▶ [Task directions]
State how many lines of the entries hold the string "Management", and output nothing but that count.

-- Dataset extract follows --

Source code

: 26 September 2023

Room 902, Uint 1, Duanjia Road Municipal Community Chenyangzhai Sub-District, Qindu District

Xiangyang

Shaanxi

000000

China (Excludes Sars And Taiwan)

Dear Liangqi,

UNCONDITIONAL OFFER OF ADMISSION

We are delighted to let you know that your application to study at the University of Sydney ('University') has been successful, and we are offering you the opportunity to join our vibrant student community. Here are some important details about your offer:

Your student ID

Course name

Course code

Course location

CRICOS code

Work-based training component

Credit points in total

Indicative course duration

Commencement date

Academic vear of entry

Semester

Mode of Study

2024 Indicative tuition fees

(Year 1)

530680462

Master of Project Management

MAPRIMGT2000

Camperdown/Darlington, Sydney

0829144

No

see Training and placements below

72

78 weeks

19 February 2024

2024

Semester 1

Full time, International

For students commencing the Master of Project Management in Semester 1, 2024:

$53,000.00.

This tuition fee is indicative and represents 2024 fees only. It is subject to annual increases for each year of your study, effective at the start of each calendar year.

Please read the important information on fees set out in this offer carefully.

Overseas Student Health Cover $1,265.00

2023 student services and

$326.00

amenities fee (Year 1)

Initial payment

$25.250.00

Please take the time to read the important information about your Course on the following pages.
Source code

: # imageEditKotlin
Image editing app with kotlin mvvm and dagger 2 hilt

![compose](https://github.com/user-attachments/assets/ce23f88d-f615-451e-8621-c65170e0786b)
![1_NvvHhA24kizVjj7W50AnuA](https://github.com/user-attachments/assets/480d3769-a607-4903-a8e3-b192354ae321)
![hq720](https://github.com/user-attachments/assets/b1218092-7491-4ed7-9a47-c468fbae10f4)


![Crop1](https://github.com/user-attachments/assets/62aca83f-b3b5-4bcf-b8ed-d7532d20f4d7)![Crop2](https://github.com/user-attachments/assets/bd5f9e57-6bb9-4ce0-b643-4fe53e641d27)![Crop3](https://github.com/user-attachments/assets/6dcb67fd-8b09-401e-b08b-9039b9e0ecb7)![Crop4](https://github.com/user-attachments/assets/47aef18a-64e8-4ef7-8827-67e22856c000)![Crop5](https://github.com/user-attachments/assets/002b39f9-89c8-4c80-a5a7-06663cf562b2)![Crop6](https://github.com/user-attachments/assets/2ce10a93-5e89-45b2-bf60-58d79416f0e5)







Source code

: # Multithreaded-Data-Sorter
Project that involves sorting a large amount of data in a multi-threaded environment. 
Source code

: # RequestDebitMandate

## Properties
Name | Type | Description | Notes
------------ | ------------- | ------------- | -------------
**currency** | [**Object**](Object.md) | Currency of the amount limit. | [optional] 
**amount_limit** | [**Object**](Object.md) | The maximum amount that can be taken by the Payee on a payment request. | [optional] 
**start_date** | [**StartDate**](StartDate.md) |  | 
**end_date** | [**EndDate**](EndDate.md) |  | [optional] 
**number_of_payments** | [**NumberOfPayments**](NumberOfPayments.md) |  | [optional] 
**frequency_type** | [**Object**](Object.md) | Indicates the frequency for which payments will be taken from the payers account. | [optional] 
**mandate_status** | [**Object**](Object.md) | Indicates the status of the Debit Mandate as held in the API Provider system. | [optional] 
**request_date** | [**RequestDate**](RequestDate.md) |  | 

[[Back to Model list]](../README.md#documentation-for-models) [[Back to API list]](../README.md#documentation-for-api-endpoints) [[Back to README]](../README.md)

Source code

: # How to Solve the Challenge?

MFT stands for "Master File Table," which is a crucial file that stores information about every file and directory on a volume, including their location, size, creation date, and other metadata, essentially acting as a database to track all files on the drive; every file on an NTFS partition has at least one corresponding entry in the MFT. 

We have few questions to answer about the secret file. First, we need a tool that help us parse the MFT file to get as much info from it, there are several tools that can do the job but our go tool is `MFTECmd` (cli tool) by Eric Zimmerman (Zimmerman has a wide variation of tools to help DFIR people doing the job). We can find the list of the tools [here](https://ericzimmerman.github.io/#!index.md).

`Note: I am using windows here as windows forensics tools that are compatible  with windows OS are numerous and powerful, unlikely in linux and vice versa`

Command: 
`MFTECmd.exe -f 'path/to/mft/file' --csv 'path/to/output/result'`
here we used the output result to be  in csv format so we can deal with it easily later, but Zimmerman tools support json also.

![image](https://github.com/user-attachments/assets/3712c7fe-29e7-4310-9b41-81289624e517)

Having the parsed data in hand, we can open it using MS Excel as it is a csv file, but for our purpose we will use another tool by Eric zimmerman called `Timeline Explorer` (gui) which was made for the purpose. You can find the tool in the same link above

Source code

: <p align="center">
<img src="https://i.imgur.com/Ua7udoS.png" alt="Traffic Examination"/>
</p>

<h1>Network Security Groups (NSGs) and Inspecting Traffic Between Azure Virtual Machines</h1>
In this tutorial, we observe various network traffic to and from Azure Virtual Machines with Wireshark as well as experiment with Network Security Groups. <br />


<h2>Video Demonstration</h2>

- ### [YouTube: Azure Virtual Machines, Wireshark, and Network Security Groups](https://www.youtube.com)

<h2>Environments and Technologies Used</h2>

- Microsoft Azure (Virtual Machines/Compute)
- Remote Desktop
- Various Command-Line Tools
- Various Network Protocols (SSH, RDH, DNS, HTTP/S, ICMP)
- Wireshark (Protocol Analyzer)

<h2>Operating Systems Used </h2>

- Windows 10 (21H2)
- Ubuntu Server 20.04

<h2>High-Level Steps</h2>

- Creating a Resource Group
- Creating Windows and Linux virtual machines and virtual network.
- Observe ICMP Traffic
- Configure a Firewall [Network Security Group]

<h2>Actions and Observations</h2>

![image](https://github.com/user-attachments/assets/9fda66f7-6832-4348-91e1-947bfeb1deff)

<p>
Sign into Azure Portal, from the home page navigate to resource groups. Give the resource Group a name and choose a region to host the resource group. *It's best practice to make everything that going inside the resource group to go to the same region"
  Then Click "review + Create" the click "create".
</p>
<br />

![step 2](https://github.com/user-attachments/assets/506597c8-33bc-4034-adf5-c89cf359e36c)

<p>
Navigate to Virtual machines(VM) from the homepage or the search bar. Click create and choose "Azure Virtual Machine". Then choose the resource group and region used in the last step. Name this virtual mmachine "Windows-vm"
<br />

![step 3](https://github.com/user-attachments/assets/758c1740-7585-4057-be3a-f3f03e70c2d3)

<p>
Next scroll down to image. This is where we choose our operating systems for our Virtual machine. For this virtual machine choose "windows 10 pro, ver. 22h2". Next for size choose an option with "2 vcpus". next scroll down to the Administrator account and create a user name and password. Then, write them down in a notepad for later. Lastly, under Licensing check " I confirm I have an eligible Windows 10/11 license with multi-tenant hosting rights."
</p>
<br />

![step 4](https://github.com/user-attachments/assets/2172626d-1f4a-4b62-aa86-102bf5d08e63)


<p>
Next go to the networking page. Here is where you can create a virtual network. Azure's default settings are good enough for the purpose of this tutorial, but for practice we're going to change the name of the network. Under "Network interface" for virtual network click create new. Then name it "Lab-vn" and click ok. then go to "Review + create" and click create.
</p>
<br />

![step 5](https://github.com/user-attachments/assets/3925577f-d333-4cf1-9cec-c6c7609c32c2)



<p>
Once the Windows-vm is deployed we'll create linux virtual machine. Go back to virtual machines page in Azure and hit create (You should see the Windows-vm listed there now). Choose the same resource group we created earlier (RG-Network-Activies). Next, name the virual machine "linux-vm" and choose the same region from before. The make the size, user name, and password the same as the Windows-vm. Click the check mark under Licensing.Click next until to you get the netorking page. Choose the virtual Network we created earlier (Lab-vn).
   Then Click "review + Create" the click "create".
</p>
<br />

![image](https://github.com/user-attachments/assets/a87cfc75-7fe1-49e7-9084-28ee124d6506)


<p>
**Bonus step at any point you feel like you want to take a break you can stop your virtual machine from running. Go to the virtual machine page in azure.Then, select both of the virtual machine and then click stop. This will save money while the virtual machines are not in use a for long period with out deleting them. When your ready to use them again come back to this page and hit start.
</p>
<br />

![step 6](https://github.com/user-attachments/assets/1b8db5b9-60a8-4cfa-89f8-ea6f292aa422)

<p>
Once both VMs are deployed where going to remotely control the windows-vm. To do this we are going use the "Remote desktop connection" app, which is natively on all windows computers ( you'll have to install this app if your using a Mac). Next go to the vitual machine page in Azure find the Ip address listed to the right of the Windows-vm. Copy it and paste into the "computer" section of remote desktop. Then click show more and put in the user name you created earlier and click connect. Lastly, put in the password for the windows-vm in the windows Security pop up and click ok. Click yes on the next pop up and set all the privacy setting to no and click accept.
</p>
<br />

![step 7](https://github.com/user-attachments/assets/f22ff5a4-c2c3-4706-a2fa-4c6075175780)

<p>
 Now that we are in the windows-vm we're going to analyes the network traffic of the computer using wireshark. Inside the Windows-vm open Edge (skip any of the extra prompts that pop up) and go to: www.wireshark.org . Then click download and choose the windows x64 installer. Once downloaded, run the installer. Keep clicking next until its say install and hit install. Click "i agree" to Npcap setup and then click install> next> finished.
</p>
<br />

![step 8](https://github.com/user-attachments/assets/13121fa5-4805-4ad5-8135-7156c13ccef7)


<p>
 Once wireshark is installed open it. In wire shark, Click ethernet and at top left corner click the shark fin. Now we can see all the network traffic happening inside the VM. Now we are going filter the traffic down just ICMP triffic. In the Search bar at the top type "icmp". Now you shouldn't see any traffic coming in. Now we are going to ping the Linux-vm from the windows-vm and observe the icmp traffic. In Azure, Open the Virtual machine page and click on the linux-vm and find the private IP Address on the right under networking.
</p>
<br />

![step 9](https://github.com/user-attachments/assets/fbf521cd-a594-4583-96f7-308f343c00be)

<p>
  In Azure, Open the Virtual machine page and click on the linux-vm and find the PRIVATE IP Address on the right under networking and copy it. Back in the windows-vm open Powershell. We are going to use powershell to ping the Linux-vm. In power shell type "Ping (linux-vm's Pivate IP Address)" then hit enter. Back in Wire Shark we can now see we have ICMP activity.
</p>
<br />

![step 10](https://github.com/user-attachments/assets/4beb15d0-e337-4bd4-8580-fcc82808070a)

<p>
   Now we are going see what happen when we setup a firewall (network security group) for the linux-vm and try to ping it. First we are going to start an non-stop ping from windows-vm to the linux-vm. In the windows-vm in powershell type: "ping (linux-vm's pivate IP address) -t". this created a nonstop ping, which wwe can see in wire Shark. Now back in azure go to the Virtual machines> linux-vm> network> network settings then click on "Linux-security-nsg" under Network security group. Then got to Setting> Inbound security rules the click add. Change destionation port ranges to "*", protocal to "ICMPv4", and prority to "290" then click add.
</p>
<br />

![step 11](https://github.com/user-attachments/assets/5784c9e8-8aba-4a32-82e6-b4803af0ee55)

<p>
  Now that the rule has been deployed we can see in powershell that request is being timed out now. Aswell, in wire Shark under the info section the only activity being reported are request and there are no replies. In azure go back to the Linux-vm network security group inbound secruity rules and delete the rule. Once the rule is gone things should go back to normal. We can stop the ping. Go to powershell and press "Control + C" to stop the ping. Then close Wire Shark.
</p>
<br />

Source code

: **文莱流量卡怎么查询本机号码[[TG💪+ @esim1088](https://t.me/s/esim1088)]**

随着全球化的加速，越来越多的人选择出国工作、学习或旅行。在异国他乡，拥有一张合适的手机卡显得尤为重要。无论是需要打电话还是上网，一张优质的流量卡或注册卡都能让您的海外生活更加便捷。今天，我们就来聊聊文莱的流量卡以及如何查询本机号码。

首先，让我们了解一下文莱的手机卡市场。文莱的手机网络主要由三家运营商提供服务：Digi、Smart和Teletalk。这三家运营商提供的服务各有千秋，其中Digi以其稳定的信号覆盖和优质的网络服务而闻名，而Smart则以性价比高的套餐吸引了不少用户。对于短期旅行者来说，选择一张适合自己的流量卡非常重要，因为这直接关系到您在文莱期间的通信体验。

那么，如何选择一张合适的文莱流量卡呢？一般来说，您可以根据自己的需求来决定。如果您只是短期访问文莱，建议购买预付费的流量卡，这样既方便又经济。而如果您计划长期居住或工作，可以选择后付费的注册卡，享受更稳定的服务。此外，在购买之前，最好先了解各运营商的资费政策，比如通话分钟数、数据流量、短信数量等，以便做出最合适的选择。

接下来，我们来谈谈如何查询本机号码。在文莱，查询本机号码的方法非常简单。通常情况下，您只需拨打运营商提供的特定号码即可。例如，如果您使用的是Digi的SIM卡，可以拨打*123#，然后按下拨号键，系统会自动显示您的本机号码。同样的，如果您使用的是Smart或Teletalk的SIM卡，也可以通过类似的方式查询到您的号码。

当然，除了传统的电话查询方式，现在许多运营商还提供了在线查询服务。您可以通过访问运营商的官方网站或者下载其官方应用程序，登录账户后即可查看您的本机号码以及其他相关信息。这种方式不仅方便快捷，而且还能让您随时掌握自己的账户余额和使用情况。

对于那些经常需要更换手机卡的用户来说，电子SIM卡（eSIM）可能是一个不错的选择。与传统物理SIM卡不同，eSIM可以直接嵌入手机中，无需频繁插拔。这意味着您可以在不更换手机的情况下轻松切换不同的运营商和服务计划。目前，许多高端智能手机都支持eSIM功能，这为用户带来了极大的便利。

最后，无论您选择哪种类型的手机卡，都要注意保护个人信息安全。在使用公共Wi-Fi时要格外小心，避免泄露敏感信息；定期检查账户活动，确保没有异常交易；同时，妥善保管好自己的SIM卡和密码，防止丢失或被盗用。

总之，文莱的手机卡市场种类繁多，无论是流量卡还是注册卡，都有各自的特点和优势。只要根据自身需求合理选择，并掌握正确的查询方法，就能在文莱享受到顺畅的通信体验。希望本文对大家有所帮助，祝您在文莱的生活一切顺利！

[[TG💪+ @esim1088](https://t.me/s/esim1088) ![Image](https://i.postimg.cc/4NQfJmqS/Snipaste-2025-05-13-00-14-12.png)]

-- Dataset extract concluded --

▶ [Response for this exercise]
2